Icons: Jewellery for the Famous and Infamous
ICONS: Jewellery for the famous and infamous
17 May - 27 July 2014
The theme of the exhibition has allowed for wide interpretation, creating a cohesive and interesting narrative for the show without restraining individual creativity, allowing some very personal and unique work to be created.
There are as many ways of interpreting the brief as there are jewellers within the show. Many have chosen to take inspiration from an iconic personality, in a variety of ways.
This is evident in the works of two jewellers who have chosen Vivienne Westwood to inspire their work. It is fascinating to see the works of Emily Kidson and Jodie Hook who have crafted such contrasting objects. Hook's work is sleek, angular, sharp and made from a single piece of cold metal whilst Kidson has created a collection from warmer textiles and wood, using multiple soft elements.
Taking a slightly different approach to the icons brief, Lotus de Wit has chosen to create a piece to be worn and used by her iconic personality. Her humorous yet cleverly practical ‘Wearable Water Filter Brooch for Sir David Attenborough' affords the well known naturalist the luxury of an ornate silver brooch coupled with the practicality of a water filter to be used on his many expeditions.
As well as iconic people, the world is also full of iconic objects. Products, buildings, toys and of course artworks themselves can all become icons and we see all of these reflected within the show.
Hannah David's ‘Reflexions of the Shard' uses silver and lemon quartz to great effect to simulate the sun's reflection on this iconic piece of architecture.
Gill Forsbrook takes inspiration from a much smaller icon, the children's construction toy - Playplax.

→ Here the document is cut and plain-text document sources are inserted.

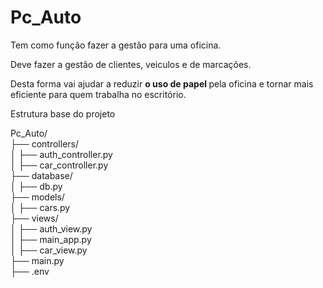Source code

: # Pc_Auto

Tem como função fazer a gestão para uma oficina.

Deve fazer a gestão de clientes, veiculos e de marcações. 

Desta forma vai ajudar a reduzir <strong> o uso de papel </strong> pela oficina e tornar mais eficiente para quem trabalha no escritório.

Estrutura base do projeto

Pc_Auto/<br>
├── controllers/<br>
│   ├── auth_controller.py<br>
│   ├── car_controller.py<br>
├── database/<br>
│   ├── db.py<br>
├── models/<br>
│   ├── cars.py<br>
├── views/<br>
│   ├── auth_view.py<br>
│   ├── main_app.py<br>
│   ├── car_view.py<br>
├── main.py<br>
├── .env<br>
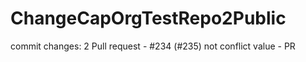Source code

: # ChangeCapOrgTestRepo2Public

commit changes: 2
Pull request - #234 (#235)
not conflict value - PR 
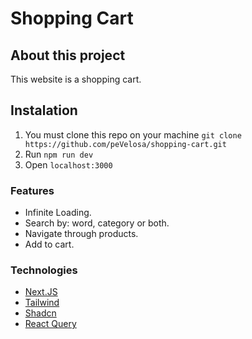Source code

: # Shopping Cart

## About this project

This website is a shopping cart.

## Instalation

1. You must clone this repo on your machine `git clone https://github.com/peVelosa/shopping-cart.git`
2. Run `npm run dev`
3. Open `localhost:3000`


### Features
- Infinite Loading.
- Search by: word, category or both.
- Navigate through products.
- Add to cart.

### Technologies
- [Next.JS](https://nextjs.org/)
- [Tailwind](https://tailwindcss.com/)
- [Shadcn](https://ui.shadcn.com/)
- [React Query](https://tanstack.com/query/latest/docs/react/overview)


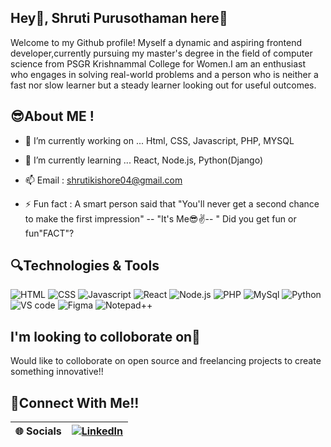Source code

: ## Hey🙌, Shruti Purusothaman here🤩

Welcome to my Github profile! Myself a dynamic and aspiring frontend developer,currently pursuing my master's degree in the field of computer science from PSGR Krishnammal College for Women.I am an enthusiast who engages in solving real-world problems and a person who is neither a fast nor slow learner but a steady learner looking out for useful outcomes.


## 😎About ME !
- 🔭 I’m currently working on ... Html, CSS, Javascript, PHP, MYSQL 
  
- 🌱 I’m currently learning ... React, Node.js, Python(Django)
  
- 📫 Email : shrutikishore04@gmail.com
  
- ⚡ Fun fact : A smart person said that "You'll never get a second chance to make the first impression" -- "It's Me😎✌️-- " Did you get fun or fun"FACT"?



## 🔍Technologies & Tools
  ![HTML](https://img.shields.io/badge/HTML-orange?style=for-the-badge)
  ![CSS](https://img.shields.io/badge/CSS-blue?style=for-the-badge&logo=CSS)
  ![Javascript](https://img.shields.io/badge/Javascript-yellow?style=for-the-badge&logo=Javascript)
  ![React](https://img.shields.io/badge/React-blue?style=for-the-badge&logo=React&logoColor=black)
  ![Node.js](https://img.shields.io/badge/Node.js-green?style=for-the-badge&logo=node.js&logoColor=white)
  ![PHP](https://img.shields.io/badge/PHP-%23FFD700?style=for-the-badge&logo=PHP) 
  ![MySql](https://img.shields.io/badge/MYSql-grey?style=for-the-badge&logo=mysql)
  ![Python](https://img.shields.io/badge/Python-yellow?style=for-the-badge&logo=python)
  ![VS code](https://img.shields.io/badge/Vscode-blue?style=for-the-badge)
  ![Figma](https://img.shields.io/badge/Figma-black?style=for-the-badge&logo=figma&logoColor=orange)
  ![Notepad++](https://img.shields.io/badge/Notepad%2B%2B-white?style=for-the-badge&logo=notepad%2B%2B&logoColor=white_green)


## I'm looking to colloborate on🙌 

  Would like to colloborate on open source and freelancing projects to create something innovative!!


## 🤝Connect With Me!!

| 🌐 **Socials** | [![LinkedIn](https://img.shields.io/badge/LINKEDIN-CONNECT-blue?style=for-the-badge&logo=linkedin)](https://www.linkedin.com/in/shruti-purusothaman) |
|---------------|----------------------------------------------------------------------------------------------------------------------------------|





   







   
   

   
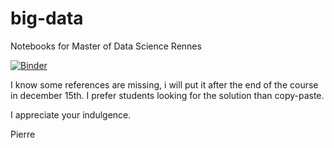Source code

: # big-data
Notebooks for Master of Data Science Rennes 

[![Binder](https://mybinder.org/badge.svg)](https://mybinder.org/v2/gh/pnavaro/big-data/master)

I know some references are missing, i will put it after the end of the course in december 15th.
I prefer students looking for the solution than copy-paste. 

I appreciate your indulgence.

Pierre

Rather than create a representation of her icon, Forsbrook cleverly uses the objects themselves to actually construct her jewellery, perhaps a suggestion of how important and stimulating creative play can be, not only as a child but also within professional practice.
With so many styles and materials represented throughout, the exhibition promises to be an interesting survey of current trends within the medium.